Here, Henry brings her Title VII claims against the Ala. Dept. of Ed. in addition to the individual defendants. Given that Henry names both her employer and her individual supervisors, her claims against her supervisors are due to be dismissed if brought against them in their official capacities. And because Title VII precludes liability for employees in their individual capacities, Henry's claims against Boyd, Mackey, and Glasscock should also be dismissed if brought against them in their individual capacities. Therefore, the Ala. Dept. of Ed. is the only proper defendant for Henry's Title VII claims.
Although state agencies generally enjoy Eleventh Amendment immunity, Congress has validly abrogated the States' Eleventh Amendment immunity in the employment discrimination context. See In re Emp. Discrimination Litig. Against State of Ala., 198 F.3d 1305, 1316-18 (11th Cir. 1999). As such, Henry's Title VII claims against the Ala. Dept. of Ed. do not violate the Eleventh Amendment.
B. State Law Claims
Count II is a claim for outrage. 3d Am. Compl. (Doc. 67) pp. 15-20 ¶¶ 35-50. Count V is a claim for breach of contract. Id. pp. 31-42 ¶¶ 136-57. Count VI is a claim for negligent training, supervision, and retention. Id. pp. 43-47 ¶¶ 159-86. As explained below, the state-law claims against the individual defendants should be dismissed because they are immune from suit. Alternatively, the state law claims should be dismissed because Henry fails to state a claim.
i. The individual defendants are entitled to immunity on Henry's state law claims.
As with her Title VII claims, Henry brings state-law claims against Mackey, Boyd, Glasscock, and the Ala. Dept. of Ed. Although it is unclear whether she brings her claims against the individual defendants in their official or individual capacities, the individual defendants argue that the state-law claims against them should be dismissed based on sovereign immunity or state agent immunity, respectively.

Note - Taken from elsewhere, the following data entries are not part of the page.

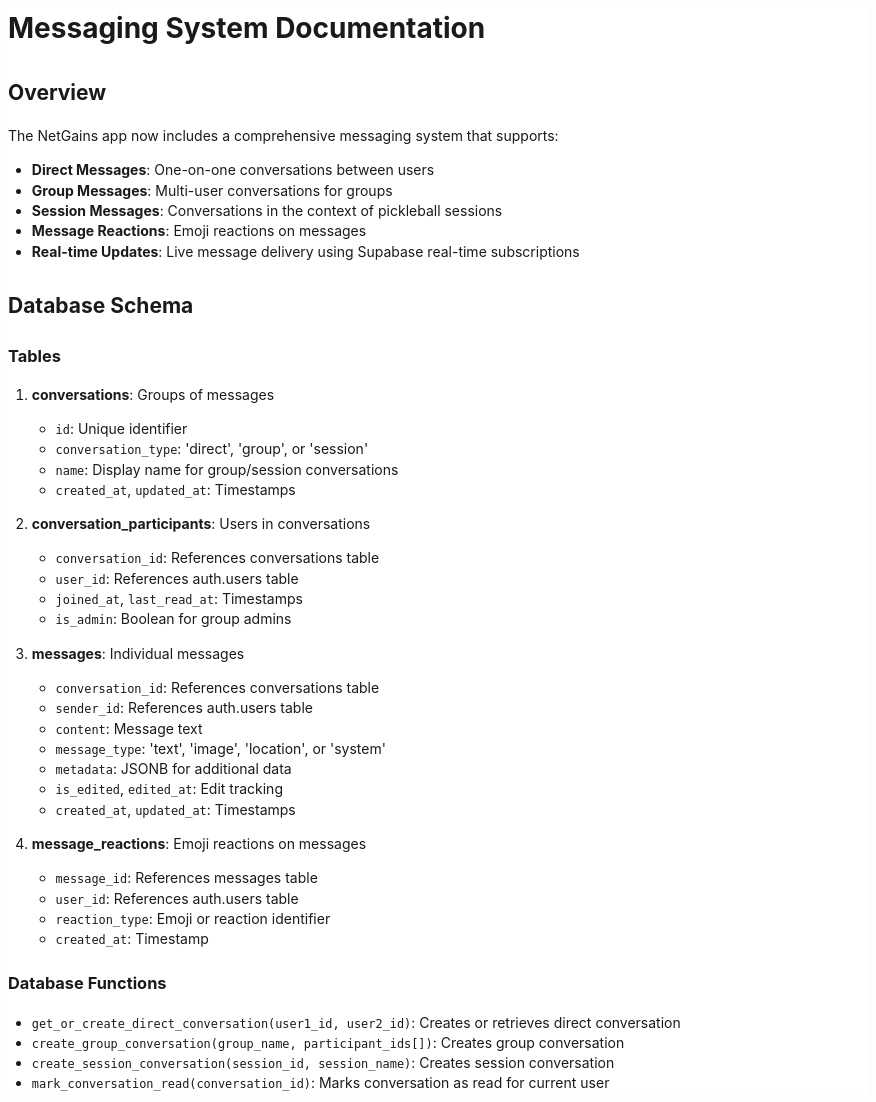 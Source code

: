 # Messaging System Documentation

## Overview

The NetGains app now includes a comprehensive messaging system that supports:

- **Direct Messages**: One-on-one conversations between users
- **Group Messages**: Multi-user conversations for groups
- **Session Messages**: Conversations in the context of pickleball sessions
- **Message Reactions**: Emoji reactions on messages
- **Real-time Updates**: Live message delivery using Supabase real-time subscriptions

## Database Schema

### Tables

1. **conversations**: Groups of messages

   - `id`: Unique identifier
   - `conversation_type`: 'direct', 'group', or 'session'
   - `name`: Display name for group/session conversations
   - `created_at`, `updated_at`: Timestamps

2. **conversation_participants**: Users in conversations

   - `conversation_id`: References conversations table
   - `user_id`: References auth.users table
   - `joined_at`, `last_read_at`: Timestamps
   - `is_admin`: Boolean for group admins

3. **messages**: Individual messages

   - `conversation_id`: References conversations table
   - `sender_id`: References auth.users table
   - `content`: Message text
   - `message_type`: 'text', 'image', 'location', or 'system'
   - `metadata`: JSONB for additional data
   - `is_edited`, `edited_at`: Edit tracking
   - `created_at`, `updated_at`: Timestamps

4. **message_reactions**: Emoji reactions on messages
   - `message_id`: References messages table
   - `user_id`: References auth.users table
   - `reaction_type`: Emoji or reaction identifier
   - `created_at`: Timestamp

### Database Functions

- `get_or_create_direct_conversation(user1_id, user2_id)`: Creates or retrieves direct conversation
- `create_group_conversation(group_name, participant_ids[])`: Creates group conversation
- `create_session_conversation(session_id, session_name)`: Creates session conversation
- `mark_conversation_read(conversation_id)`: Marks conversation as read for current user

First, the individual defendants argue that, assuming Henry sought to sue them in their official capacities, her state law claims are barred by sovereign immunity. The Alabama State Constitution provides “[t]hat the State of Alabama shall never be made a defendant in any court of law or equity.” Art. I, § 14, Ala. Const. of 1901. This provision makes “the State and its agencies . . . absolutely immune from suit.” Lyons v. River Road Constr., Inc., 858 So.2d 257, 261 (Ala. 2003) (citations omitted). Furthermore, “State officers sued in their official capacities are also absolutely immune from suit when the action is, in effect, one against the state.” Id. (internal quotations omitted). Accordingly, “[t]he State cannot be sued indirectly by suing an officer in his or her official capacity when a judgment against the officer would directly affect the financial status of the State treasury.” Id. Because state immunity is “a jurisdictional bar to an action against the State by precluding a court from exercising subject-matter jurisdiction,” “if [the defendant] is protected by State immunity, [the court] must dismiss the action against [the defendant] for lack of subject-matter jurisdiction.” Id.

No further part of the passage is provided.